[Saved entries]
....................

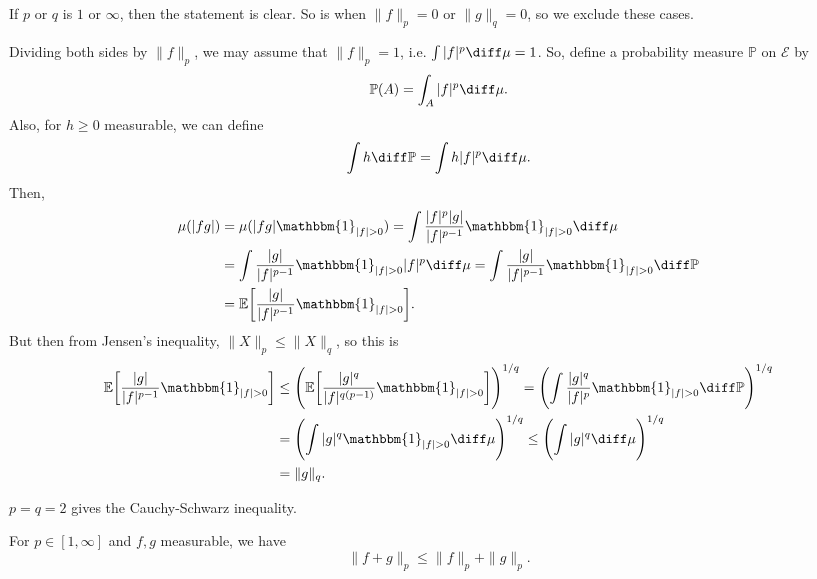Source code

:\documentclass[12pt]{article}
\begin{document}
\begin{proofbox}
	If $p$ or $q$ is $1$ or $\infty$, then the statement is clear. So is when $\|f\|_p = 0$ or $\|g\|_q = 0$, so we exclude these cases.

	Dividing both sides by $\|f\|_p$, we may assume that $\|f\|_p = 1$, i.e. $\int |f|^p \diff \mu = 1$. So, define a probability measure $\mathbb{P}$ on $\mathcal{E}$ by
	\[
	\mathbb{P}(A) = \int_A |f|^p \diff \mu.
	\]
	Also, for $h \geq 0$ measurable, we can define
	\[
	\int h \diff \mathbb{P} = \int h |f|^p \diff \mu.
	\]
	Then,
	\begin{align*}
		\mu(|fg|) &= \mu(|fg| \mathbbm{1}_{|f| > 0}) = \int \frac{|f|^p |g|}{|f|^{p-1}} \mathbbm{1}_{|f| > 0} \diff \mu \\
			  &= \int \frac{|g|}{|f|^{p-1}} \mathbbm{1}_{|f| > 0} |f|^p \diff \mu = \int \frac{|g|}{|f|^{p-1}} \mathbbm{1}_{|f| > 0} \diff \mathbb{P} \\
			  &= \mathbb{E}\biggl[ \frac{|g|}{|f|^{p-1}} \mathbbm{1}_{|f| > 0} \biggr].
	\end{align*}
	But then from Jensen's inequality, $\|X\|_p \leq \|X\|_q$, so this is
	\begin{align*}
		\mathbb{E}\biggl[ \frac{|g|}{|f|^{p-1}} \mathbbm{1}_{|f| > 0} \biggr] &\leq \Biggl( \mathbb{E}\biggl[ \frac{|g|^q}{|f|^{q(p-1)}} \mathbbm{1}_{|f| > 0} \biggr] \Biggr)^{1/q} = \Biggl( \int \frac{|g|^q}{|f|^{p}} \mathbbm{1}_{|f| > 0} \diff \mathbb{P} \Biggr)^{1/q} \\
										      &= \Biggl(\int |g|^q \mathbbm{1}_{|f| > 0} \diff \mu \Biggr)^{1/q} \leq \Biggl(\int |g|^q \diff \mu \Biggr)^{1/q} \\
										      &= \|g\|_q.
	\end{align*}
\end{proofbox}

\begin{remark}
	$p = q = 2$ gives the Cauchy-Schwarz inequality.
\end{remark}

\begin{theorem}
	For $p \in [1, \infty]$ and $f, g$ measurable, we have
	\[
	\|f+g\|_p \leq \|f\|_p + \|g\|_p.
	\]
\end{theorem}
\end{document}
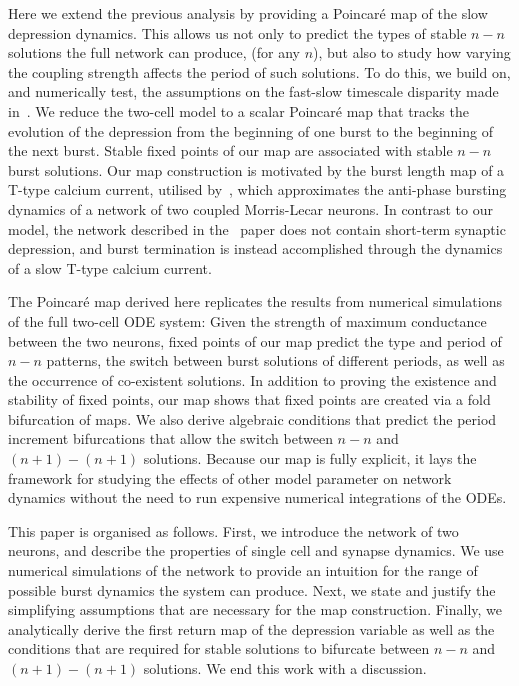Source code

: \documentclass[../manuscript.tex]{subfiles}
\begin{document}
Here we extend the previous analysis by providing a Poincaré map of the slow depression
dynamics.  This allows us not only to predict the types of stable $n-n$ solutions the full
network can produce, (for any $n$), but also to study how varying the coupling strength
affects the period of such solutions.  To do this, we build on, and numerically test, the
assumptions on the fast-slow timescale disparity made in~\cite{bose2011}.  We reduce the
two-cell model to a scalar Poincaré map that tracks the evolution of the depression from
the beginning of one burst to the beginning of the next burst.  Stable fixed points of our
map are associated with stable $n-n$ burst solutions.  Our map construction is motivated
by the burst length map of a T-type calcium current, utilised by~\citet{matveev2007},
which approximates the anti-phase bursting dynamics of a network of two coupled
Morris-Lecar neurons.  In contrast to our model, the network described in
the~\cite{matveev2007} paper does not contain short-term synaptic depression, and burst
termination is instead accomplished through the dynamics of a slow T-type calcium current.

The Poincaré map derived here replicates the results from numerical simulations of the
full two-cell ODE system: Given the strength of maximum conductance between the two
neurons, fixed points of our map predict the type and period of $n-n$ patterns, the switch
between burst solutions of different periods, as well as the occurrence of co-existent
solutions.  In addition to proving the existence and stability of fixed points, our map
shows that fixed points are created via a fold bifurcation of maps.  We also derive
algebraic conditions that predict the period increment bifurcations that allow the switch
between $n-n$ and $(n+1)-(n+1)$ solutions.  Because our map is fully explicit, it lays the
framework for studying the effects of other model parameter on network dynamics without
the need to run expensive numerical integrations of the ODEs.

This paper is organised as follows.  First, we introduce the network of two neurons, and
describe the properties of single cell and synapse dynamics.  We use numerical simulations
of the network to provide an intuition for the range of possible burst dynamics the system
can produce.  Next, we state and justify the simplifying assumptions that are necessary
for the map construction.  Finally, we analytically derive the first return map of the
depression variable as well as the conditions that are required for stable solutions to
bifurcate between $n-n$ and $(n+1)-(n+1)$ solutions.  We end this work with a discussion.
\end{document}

....................

[EXERCISE PROMPT]
Search the data above for "cell" and copy every line where it turns up.

[EXERCISE OUTPUT]
two-cell model to a scalar Poincaré map that tracks the evolution of the depression from
full two-cell ODE system: Given the strength of maximum conductance between the two
describe the properties of single cell and synapse dynamics.  We use numerical simulations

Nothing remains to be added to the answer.